The following points are made by J. Zeil et al (Current Biology 2006 16:R40):

1) Fiddler crabs belong to the genus Uca. They are members of the ocypodid family of brachyuran crabs, the most recent marine animals to have invaded land. They spend the first part of their life as aquatic plankton and only settle in the intertidal zone after their last larval moult. Adults live in burrows on intertidal mud- and sand-flats within dense, mixed-age, mixed-sex and mixed-species colonies. Each adult defends his or her own burrow and a small area around it. They are active on the surface during low tide, feeding on algae, bacteria and detritus in the topsoil. It is thought that fiddler crabs can live for up to seven years and adults of the largest species can reach a body size of about 5 cm. The crabs grow by moulting which, under favorable conditions, they do about every eight weeks.

2) Fiddler crabs are highly social animals with a rich behavioral repertoire. They communicate by visual and vibratory signals; they have complex territorial interactions and flexible courtship and mating systems. Some species carry individually distinct color patterns and some others even build mud or sand structures as homing aids and to enhance or limit social interactions. As their common name suggests, one of the most obvious behaviors in a fiddler crab colony is claw waving: males wave their one enlarged claw to attract females for mating and to repel intruders from their territory. The massive claw can weigh half a male's body weight and is also used as a weapon. Interestingly, handedness differs among species: in most species there are equal numbers of left- and right-handed males, but in a few species virtually all the males are right-handed. We do not know yet what determines handedness nor what are its social consequences.

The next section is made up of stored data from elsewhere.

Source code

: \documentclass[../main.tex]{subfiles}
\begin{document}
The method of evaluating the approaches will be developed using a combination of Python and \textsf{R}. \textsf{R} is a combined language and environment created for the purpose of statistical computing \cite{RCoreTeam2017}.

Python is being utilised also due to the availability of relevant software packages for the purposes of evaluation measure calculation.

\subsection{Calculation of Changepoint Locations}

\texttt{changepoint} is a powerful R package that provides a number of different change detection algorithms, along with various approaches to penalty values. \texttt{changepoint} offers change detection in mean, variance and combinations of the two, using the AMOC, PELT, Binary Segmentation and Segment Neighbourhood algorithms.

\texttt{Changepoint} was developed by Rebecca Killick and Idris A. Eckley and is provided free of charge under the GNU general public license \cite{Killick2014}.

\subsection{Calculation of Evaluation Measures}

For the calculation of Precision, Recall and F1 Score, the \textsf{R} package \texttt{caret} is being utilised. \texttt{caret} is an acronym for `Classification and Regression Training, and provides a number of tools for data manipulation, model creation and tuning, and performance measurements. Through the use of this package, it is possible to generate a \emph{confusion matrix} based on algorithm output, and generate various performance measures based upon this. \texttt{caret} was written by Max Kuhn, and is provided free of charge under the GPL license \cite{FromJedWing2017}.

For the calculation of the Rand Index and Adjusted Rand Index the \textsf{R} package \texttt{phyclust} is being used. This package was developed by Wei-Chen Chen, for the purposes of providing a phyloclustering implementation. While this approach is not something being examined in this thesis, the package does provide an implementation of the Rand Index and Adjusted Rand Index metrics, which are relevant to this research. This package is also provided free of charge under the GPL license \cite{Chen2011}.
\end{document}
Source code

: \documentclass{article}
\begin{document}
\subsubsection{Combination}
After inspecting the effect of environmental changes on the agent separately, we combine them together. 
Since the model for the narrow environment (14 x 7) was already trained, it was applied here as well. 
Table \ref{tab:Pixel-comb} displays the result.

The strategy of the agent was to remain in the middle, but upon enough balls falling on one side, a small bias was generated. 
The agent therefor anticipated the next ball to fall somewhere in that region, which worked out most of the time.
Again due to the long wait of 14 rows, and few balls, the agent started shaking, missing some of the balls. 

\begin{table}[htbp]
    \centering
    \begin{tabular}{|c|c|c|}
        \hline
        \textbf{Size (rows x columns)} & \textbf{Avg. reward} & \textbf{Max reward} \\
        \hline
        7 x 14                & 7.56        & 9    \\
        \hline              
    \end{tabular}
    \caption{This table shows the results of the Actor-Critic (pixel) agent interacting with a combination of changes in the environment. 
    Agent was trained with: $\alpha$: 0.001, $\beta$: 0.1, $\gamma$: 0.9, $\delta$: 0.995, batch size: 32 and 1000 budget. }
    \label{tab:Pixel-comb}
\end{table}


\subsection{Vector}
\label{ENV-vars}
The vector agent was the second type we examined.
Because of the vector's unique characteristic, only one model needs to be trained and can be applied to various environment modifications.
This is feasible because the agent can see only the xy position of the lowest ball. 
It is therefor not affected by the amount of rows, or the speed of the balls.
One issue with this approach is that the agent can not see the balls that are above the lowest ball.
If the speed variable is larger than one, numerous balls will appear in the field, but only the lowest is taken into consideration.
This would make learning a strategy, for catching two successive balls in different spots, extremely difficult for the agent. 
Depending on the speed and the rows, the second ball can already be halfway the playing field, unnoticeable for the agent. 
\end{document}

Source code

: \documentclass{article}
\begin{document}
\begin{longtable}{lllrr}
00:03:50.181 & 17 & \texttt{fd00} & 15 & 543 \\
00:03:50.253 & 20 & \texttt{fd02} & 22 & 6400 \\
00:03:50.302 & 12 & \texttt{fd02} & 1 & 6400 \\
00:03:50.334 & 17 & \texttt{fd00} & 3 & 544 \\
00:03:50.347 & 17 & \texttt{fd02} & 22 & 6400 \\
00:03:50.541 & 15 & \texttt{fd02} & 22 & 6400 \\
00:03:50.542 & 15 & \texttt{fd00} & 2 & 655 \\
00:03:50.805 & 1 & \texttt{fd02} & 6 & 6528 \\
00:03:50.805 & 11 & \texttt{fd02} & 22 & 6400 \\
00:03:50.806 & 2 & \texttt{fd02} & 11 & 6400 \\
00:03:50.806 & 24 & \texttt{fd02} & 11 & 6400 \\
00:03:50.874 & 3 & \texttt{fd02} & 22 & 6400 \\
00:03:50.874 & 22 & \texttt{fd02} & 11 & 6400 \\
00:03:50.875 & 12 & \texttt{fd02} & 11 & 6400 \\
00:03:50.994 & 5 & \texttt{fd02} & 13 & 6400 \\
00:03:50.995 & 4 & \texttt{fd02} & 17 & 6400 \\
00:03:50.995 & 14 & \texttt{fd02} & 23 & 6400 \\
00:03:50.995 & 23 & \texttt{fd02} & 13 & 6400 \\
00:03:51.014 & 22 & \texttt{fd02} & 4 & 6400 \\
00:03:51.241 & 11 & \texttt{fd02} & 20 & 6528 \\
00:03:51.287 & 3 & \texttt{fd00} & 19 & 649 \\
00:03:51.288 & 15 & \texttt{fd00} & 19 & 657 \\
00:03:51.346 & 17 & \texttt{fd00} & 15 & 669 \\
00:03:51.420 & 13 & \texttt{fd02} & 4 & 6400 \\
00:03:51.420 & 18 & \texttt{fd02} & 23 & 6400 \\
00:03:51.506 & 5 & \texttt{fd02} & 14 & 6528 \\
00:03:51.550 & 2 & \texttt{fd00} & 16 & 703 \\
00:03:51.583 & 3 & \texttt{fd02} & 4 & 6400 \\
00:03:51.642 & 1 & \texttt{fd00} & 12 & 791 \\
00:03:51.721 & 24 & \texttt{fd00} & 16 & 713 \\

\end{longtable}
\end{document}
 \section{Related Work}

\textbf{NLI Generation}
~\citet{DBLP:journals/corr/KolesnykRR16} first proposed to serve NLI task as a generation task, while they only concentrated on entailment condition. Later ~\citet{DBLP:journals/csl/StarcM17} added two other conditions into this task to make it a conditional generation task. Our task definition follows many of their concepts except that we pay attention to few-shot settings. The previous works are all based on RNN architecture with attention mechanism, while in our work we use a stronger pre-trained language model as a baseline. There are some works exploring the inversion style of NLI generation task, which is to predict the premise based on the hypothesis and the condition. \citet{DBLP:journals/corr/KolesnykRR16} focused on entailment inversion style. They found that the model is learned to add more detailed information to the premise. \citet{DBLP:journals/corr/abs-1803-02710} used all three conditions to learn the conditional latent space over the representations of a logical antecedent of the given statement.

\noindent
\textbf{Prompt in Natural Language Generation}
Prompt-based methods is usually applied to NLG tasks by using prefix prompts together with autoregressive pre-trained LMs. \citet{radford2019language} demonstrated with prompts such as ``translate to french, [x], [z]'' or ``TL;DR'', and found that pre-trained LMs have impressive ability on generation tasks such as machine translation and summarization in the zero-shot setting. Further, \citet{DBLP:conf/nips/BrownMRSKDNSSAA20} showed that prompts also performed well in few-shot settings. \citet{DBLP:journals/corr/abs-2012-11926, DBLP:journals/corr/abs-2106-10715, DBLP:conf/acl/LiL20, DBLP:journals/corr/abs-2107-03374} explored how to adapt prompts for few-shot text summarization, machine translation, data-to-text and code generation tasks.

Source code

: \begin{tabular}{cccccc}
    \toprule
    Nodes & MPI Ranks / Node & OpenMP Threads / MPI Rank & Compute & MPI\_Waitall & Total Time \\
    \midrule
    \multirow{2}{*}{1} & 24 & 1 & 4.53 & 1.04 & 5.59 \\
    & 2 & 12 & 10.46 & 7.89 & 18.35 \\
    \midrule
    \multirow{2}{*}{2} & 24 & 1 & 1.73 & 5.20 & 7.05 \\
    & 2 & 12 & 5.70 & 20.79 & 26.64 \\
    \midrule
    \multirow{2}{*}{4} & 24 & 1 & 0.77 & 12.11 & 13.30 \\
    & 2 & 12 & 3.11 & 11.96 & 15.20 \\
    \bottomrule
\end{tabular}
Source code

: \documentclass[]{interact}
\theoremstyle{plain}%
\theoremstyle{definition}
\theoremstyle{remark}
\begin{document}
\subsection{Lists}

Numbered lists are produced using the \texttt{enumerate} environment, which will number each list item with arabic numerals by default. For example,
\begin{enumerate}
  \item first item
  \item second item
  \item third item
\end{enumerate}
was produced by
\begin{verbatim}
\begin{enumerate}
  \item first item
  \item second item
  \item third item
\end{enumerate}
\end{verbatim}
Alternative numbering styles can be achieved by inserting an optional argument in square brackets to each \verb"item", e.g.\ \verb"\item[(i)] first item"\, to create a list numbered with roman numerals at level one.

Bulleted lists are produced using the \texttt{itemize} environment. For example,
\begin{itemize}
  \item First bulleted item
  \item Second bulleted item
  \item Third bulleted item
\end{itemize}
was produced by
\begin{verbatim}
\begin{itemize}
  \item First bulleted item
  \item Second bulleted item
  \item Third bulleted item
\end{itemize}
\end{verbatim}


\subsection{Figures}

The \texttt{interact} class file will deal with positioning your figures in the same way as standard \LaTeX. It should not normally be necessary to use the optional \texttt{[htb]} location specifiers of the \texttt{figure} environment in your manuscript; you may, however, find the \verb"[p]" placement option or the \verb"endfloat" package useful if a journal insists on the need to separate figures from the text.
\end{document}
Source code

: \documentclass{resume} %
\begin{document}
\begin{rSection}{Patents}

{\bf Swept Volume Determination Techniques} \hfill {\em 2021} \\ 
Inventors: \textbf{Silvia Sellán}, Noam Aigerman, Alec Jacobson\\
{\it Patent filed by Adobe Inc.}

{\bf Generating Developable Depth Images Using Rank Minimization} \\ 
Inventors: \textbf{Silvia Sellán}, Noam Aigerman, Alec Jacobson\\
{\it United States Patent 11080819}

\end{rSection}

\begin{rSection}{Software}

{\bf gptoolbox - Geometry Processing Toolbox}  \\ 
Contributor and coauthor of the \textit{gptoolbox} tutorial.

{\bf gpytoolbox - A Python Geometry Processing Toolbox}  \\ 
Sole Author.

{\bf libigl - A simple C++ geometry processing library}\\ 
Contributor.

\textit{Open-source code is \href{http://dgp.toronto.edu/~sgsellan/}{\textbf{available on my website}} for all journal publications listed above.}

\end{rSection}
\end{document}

3) Fiddler crabs have two distinct mating strategies, with some species exhibiting both forms. In one strategy, females leave their burrows and move through the colony visiting many males before choosing a mate. Males wave vigorously to attract these females to their burrow, where mating takes place underground and where the female will incubate her eggs. In the other strategy, mating takes place at the entrance to the females' burrow, and it is the males that have to search for and locate the females. Little or no waving precedes surface mating. In some species that have both mating systems, the relative proportion of each type depends on the risks of wandering: females stop searching for suitable mates if predation pressure becomes too high, leaving the males to risk moving across the mudflat in search of receptive females.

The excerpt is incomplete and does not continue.